--- START ---

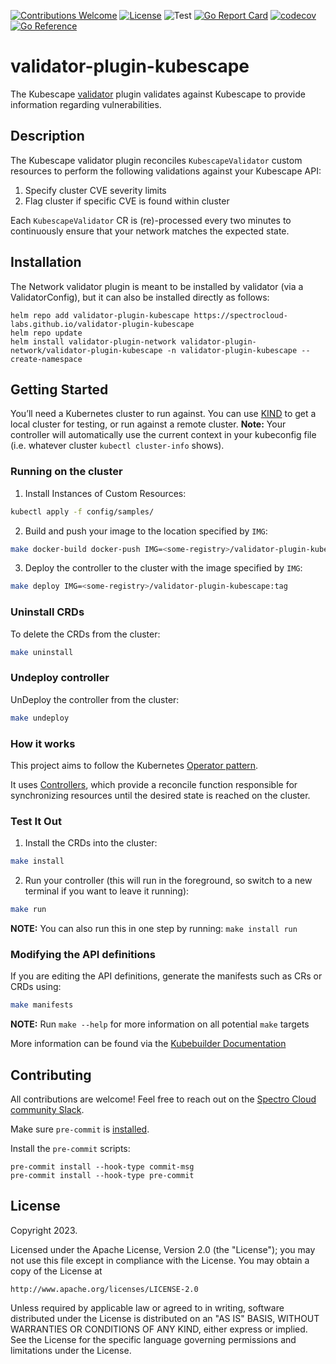 [![Contributions Welcome](https://img.shields.io/badge/contributions-welcome-brightgreen.svg?style=flat)](https://github.com/spectrocloud-labs/validator-plugin-kubescape/issues)
[![License](https://img.shields.io/badge/License-Apache%202.0-blue.svg)](https://opensource.org/licenses/Apache-2.0)
![Test](https://github.com/spectrocloud-labs/validator-plugin-kubescape/actions/workflows/test.yaml/badge.svg)
[![Go Report Card](https://goreportcard.com/badge/github.com/spectrocloud-labs/validator-plugin-kubescape)](https://goreportcard.com/report/github.com/spectrocloud-labs/validator-plugin-kubescape)
[![codecov](https://codecov.io/gh/spectrocloud-labs/validator-plugin-kubescape/graph/badge.svg?token=QHR08U8SEQ)](https://codecov.io/gh/spectrocloud-labs/validator-plugin-kubescape)
[![Go Reference](https://pkg.go.dev/badge/github.com/spectrocloud-labs/validator-plugin-kubescape.svg)](https://pkg.go.dev/github.com/spectrocloud-labs/validator-plugin-kubescape)

# validator-plugin-kubescape
The Kubescape [validator](https://github.com/spectrocloud-labs/validator) plugin validates against Kubescape to provide information regarding vulnerabilities.

## Description
The Kubescape validator plugin reconciles `KubescapeValidator` custom resources to perform the following validations against your Kubescape API:

1. Specify cluster CVE severity limits
2. Flag cluster if specific CVE is found within cluster

Each `KubescapeValidator` CR is (re)-processed every two minutes to continuously ensure that your network matches the expected state.


## Installation

The Network validator plugin is meant to be installed by validator (via a ValidatorConfig), but it can also be installed directly as follows:

```
helm repo add validator-plugin-kubescape https://spectrocloud-labs.github.io/validator-plugin-kubescape
helm repo update
helm install validator-plugin-network validator-plugin-network/validator-plugin-kubescape -n validator-plugin-kubescape --create-namespace
```

## Getting Started
You’ll need a Kubernetes cluster to run against. You can use [KIND](https://sigs.k8s.io/kind) to get a local cluster for testing, or run against a remote cluster.
**Note:** Your controller will automatically use the current context in your kubeconfig file (i.e. whatever cluster `kubectl cluster-info` shows).

### Running on the cluster
1. Install Instances of Custom Resources:

```sh
kubectl apply -f config/samples/
```

2. Build and push your image to the location specified by `IMG`:

```sh
make docker-build docker-push IMG=<some-registry>/validator-plugin-kubescape:tag
```

3. Deploy the controller to the cluster with the image specified by `IMG`:

```sh
make deploy IMG=<some-registry>/validator-plugin-kubescape:tag
```

### Uninstall CRDs
To delete the CRDs from the cluster:

```sh
make uninstall
```

### Undeploy controller
UnDeploy the controller from the cluster:

```sh
make undeploy
```



### How it works
This project aims to follow the Kubernetes [Operator pattern](https://kubernetes.io/docs/concepts/extend-kubernetes/operator/).

It uses [Controllers](https://kubernetes.io/docs/concepts/architecture/controller/),
which provide a reconcile function responsible for synchronizing resources until the desired state is reached on the cluster.

### Test It Out
1. Install the CRDs into the cluster:

```sh
make install
```

2. Run your controller (this will run in the foreground, so switch to a new terminal if you want to leave it running):

```sh
make run
```

**NOTE:** You can also run this in one step by running: `make install run`

### Modifying the API definitions
If you are editing the API definitions, generate the manifests such as CRs or CRDs using:

```sh
make manifests
```

**NOTE:** Run `make --help` for more information on all potential `make` targets

More information can be found via the [Kubebuilder Documentation](https://book.kubebuilder.io/introduction.html)

## Contributing

All contributions are welcome! Feel free to reach out on the [Spectro Cloud community Slack](https://spectrocloudcommunity.slack.com/join/shared_invite/zt-g8gfzrhf-cKavsGD_myOh30K24pImLA#/shared-invite/email).

Make sure `pre-commit` is [installed](https://pre-commit.com/#install).

Install the `pre-commit` scripts:
```
pre-commit install --hook-type commit-msg
pre-commit install --hook-type pre-commit
```

## License
Copyright 2023.

Licensed under the Apache License, Version 2.0 (the "License"); you may not use this file except in compliance with the License. You may obtain a copy of the License at

```
http://www.apache.org/licenses/LICENSE-2.0
```

Unless required by applicable law or agreed to in writing, software distributed under the License is distributed on an "AS IS" BASIS, WITHOUT WARRANTIES OR CONDITIONS OF ANY KIND, either express or implied. See the License for the specific language governing permissions and limitations under the License.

--- END ---

Work item: For each record above, write it out exactly and omit any picture.

Answer space:
 [![Contributions Welcome](https://img.shields.io/badge/contributions-welcome-brightgreen.svg?style=flat)](https://github.com/spectrocloud-labs/validator-plugin-kubescape/issues)
[![License](https://img.shields.io/badge/License-Apache%202.0-blue.svg)](https://opensource.org/licenses/Apache-2.0)
![Test](https://github.com/spectrocloud-labs/validator-plugin-kubescape/actions/workflows/test.yaml/badge.svg)
[![Go Report Card](https://goreportcard.com/badge/github.com/spectrocloud-labs/validator-plugin-kubescape)](https://goreportcard.com/report/github.com/spectrocloud-labs/validator-plugin-kubescape)
[![codecov](https://codecov.io/gh/spectrocloud-labs/validator-plugin-kubescape/graph/badge.svg?token=QHR08U8SEQ)](https://codecov.io/gh/spectrocloud-labs/validator-plugin-kubescape)
[![Go Reference](https://pkg.go.dev/badge/github.com/spectrocloud-labs/validator-plugin-kubescape.svg)](https://pkg.go.dev/github.com/spectrocloud-labs/validator-plugin-kubescape)

# validator-plugin-kubescape
The Kubescape [validator](https://github.com/spectrocloud-labs/validator) plugin validates against Kubescape to provide information regarding vulnerabilities.

## Description
The Kubescape validator plugin reconciles `KubescapeValidator` custom resources to perform the following validations against your Kubescape API:

1. Specify cluster CVE severity limits
2. Flag cluster if specific CVE is found within cluster

Each `KubescapeValidator` CR is (re)-processed every two minutes to continuously ensure that your network matches the expected state.


## Installation

The Network validator plugin is meant to be installed by validator (via a ValidatorConfig), but it can also be installed directly as follows:

```
helm repo add validator-plugin-kubescape https://spectrocloud-labs.github.io/validator-plugin-kubescape
helm repo update
helm install validator-plugin-network validator-plugin-network/validator-plugin-kubescape -n validator-plugin-kubescape --create-namespace
```

## Getting Started
You’ll need a Kubernetes cluster to run against. You can use [KIND](https://sigs.k8s.io/kind) to get a local cluster for testing, or run against a remote cluster.
**Note:** Your controller will automatically use the current context in your kubeconfig file (i.e. whatever cluster `kubectl cluster-info` shows).

### Running on the cluster
1. Install Instances of Custom Resources:

```sh
kubectl apply -f config/samples/
```

2. Build and push your image to the location specified by `IMG`:

```sh
make docker-build docker-push IMG=<some-registry>/validator-plugin-kubescape:tag
```

3. Deploy the controller to the cluster with the image specified by `IMG`:

```sh
make deploy IMG=<some-registry>/validator-plugin-kubescape:tag
```

### Uninstall CRDs
To delete the CRDs from the cluster:

```sh
make uninstall
```

### Undeploy controller
UnDeploy the controller from the cluster:

```sh
make undeploy
```



### How it works
This project aims to follow the Kubernetes [Operator pattern](https://kubernetes.io/docs/concepts/extend-kubernetes/operator/).

It uses [Controllers](https://kubernetes.io/docs/concepts/architecture/controller/),
which provide a reconcile function responsible for synchronizing resources until the desired state is reached on the cluster.

### Test It Out
1. Install the CRDs into the cluster:

```sh
make install
```

2. Run your controller (this will run in the foreground, so switch to a new terminal if you want to leave it running):

```sh
make run
```

**NOTE:** You can also run this in one step by running: `make install run`

### Modifying the API definitions
If you are editing the API definitions, generate the manifests such as CRs or CRDs using:

```sh
make manifests
```

**NOTE:** Run `make --help` for more information on all potential `make` targets

More information can be found via the [Kubebuilder Documentation](https://book.kubebuilder.io/introduction.html)

## Contributing

All contributions are welcome! Feel free to reach out on the [Spectro Cloud community Slack](https://spectrocloudcommunity.slack.com/join/shared_invite/zt-g8gfzrhf-cKavsGD_myOh30K24pImLA#/shared-invite/email).

Make sure `pre-commit` is [installed](https://pre-commit.com/#install).

Install the `pre-commit` scripts:
```
pre-commit install --hook-type commit-msg
pre-commit install --hook-type pre-commit
```

## License
Copyright 2023.

Licensed under the Apache License, Version 2.0 (the "License"); you may not use this file except in compliance with the License. You may obtain a copy of the License at

```
http://www.apache.org/licenses/LICENSE-2.0
```

Unless required by applicable law or agreed to in writing, software distributed under the License is distributed on an "AS IS" BASIS, WITHOUT WARRANTIES OR CONDITIONS OF ANY KIND, either express or implied. See the License for the specific language governing permissions and limitations under the License.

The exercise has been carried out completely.